TASK: A faithful copy is required: retype the records from their first line through the line with "Gutenberg-Integration und Plugin-Architektur", and omit the pictures.

== Segment start ==

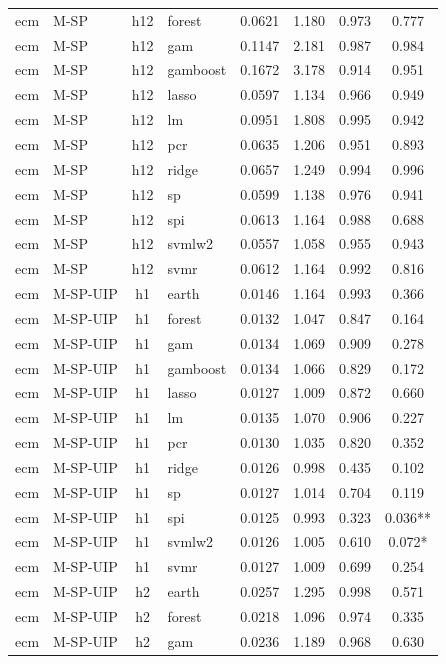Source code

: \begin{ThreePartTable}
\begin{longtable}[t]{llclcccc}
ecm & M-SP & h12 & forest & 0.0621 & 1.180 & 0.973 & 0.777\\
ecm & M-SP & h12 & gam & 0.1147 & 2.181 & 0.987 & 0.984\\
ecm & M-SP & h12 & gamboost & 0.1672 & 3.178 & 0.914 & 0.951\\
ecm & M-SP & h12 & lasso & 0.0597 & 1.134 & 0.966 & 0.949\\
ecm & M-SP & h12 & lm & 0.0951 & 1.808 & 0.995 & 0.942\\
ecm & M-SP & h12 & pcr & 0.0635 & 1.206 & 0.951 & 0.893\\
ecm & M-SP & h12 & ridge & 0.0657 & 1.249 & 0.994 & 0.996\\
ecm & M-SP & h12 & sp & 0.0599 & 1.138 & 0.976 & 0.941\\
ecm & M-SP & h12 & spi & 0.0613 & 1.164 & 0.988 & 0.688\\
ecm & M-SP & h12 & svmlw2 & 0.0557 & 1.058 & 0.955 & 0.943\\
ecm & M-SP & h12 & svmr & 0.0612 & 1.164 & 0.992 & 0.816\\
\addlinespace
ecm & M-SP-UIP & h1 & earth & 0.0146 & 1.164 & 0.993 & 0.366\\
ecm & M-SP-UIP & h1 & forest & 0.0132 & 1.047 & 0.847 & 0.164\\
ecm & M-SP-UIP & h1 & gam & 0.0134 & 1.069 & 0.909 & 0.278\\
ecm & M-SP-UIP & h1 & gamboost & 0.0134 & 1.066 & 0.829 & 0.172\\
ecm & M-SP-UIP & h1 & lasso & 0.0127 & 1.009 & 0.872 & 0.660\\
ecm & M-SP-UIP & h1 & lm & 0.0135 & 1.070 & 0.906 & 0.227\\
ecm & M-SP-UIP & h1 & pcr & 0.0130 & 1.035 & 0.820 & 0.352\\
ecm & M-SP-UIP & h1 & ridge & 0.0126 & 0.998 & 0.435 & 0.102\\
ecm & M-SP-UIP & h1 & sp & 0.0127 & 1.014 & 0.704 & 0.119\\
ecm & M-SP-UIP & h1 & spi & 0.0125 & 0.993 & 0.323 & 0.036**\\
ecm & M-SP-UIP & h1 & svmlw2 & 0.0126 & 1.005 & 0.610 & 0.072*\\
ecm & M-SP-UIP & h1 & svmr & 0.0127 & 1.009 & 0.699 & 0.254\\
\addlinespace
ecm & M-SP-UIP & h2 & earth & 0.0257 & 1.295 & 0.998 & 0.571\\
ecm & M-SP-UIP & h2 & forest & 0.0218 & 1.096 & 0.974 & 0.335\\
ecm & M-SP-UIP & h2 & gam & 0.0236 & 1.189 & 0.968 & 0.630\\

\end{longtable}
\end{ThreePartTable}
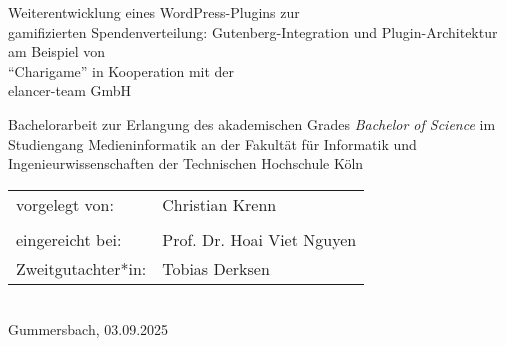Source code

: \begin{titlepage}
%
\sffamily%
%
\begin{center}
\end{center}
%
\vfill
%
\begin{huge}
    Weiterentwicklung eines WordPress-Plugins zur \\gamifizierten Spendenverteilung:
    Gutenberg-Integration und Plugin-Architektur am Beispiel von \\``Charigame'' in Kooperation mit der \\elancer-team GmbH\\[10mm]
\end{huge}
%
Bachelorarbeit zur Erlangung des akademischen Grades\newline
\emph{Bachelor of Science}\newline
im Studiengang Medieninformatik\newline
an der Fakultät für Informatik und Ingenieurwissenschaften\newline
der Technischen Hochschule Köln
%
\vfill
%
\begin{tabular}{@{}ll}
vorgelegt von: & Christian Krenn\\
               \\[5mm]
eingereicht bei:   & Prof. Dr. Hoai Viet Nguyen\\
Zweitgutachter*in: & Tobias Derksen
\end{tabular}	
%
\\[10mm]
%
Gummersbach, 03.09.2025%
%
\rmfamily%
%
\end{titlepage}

== Segment end ==

EXERCISE RESPONSE:
Source code

: \begin{ThreePartTable}
\begin{longtable}[t]{llclcccc}
ecm & M-SP & h12 & forest & 0.0621 & 1.180 & 0.973 & 0.777\\
ecm & M-SP & h12 & gam & 0.1147 & 2.181 & 0.987 & 0.984\\
ecm & M-SP & h12 & gamboost & 0.1672 & 3.178 & 0.914 & 0.951\\
ecm & M-SP & h12 & lasso & 0.0597 & 1.134 & 0.966 & 0.949\\
ecm & M-SP & h12 & lm & 0.0951 & 1.808 & 0.995 & 0.942\\
ecm & M-SP & h12 & pcr & 0.0635 & 1.206 & 0.951 & 0.893\\
ecm & M-SP & h12 & ridge & 0.0657 & 1.249 & 0.994 & 0.996\\
ecm & M-SP & h12 & sp & 0.0599 & 1.138 & 0.976 & 0.941\\
ecm & M-SP & h12 & spi & 0.0613 & 1.164 & 0.988 & 0.688\\
ecm & M-SP & h12 & svmlw2 & 0.0557 & 1.058 & 0.955 & 0.943\\
ecm & M-SP & h12 & svmr & 0.0612 & 1.164 & 0.992 & 0.816\\
\addlinespace
ecm & M-SP-UIP & h1 & earth & 0.0146 & 1.164 & 0.993 & 0.366\\
ecm & M-SP-UIP & h1 & forest & 0.0132 & 1.047 & 0.847 & 0.164\\
ecm & M-SP-UIP & h1 & gam & 0.0134 & 1.069 & 0.909 & 0.278\\
ecm & M-SP-UIP & h1 & gamboost & 0.0134 & 1.066 & 0.829 & 0.172\\
ecm & M-SP-UIP & h1 & lasso & 0.0127 & 1.009 & 0.872 & 0.660\\
ecm & M-SP-UIP & h1 & lm & 0.0135 & 1.070 & 0.906 & 0.227\\
ecm & M-SP-UIP & h1 & pcr & 0.0130 & 1.035 & 0.820 & 0.352\\
ecm & M-SP-UIP & h1 & ridge & 0.0126 & 0.998 & 0.435 & 0.102\\
ecm & M-SP-UIP & h1 & sp & 0.0127 & 1.014 & 0.704 & 0.119\\
ecm & M-SP-UIP & h1 & spi & 0.0125 & 0.993 & 0.323 & 0.036**\\
ecm & M-SP-UIP & h1 & svmlw2 & 0.0126 & 1.005 & 0.610 & 0.072*\\
ecm & M-SP-UIP & h1 & svmr & 0.0127 & 1.009 & 0.699 & 0.254\\
\addlinespace
ecm & M-SP-UIP & h2 & earth & 0.0257 & 1.295 & 0.998 & 0.571\\
ecm & M-SP-UIP & h2 & forest & 0.0218 & 1.096 & 0.974 & 0.335\\
ecm & M-SP-UIP & h2 & gam & 0.0236 & 1.189 & 0.968 & 0.630\\

\end{longtable}
\end{ThreePartTable}
Source code

: \begin{titlepage}
%
\sffamily%
%
\begin{center}
\end{center}
%
\vfill
%
\begin{huge}
    Weiterentwicklung eines WordPress-Plugins zur \\gamifizierten Spendenverteilung:
    Gutenberg-Integration und Plugin-Architektur am Beispiel von \\``Charigame'' in Kooperation mit der \\elancer-team GmbH\\[10mm]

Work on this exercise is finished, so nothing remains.